■ Work to be completed ■
Beginning at the top of the entries below, retype each line exactly until the line containing "### Gradual Trends" has been written out; include no pictures and no later lines.

■ Information shown ■

==================================================

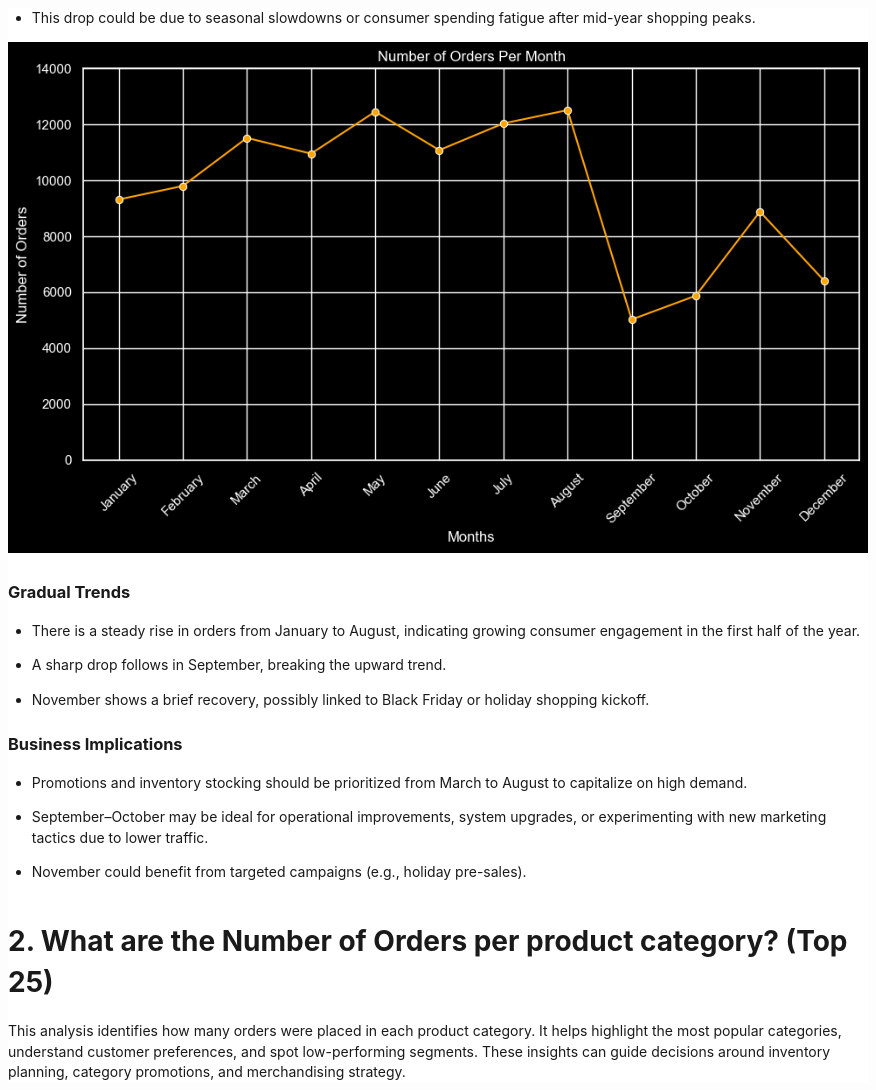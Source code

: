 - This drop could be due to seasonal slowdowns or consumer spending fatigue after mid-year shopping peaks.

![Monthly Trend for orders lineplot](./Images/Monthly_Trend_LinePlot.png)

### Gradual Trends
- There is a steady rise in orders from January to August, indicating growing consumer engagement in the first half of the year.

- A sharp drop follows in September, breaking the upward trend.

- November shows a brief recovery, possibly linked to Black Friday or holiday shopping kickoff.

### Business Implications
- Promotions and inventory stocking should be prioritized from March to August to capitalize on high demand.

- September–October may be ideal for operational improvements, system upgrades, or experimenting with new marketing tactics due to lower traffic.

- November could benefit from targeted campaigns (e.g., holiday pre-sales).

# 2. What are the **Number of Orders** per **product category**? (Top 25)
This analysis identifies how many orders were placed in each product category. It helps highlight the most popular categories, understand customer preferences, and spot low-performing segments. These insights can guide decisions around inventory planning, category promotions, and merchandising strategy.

==================================================

■ Completed exercise ■
Source code

: - This drop could be due to seasonal slowdowns or consumer spending fatigue after mid-year shopping peaks.

![Monthly Trend for orders lineplot](./Images/Monthly_Trend_LinePlot.png)

### Gradual Trends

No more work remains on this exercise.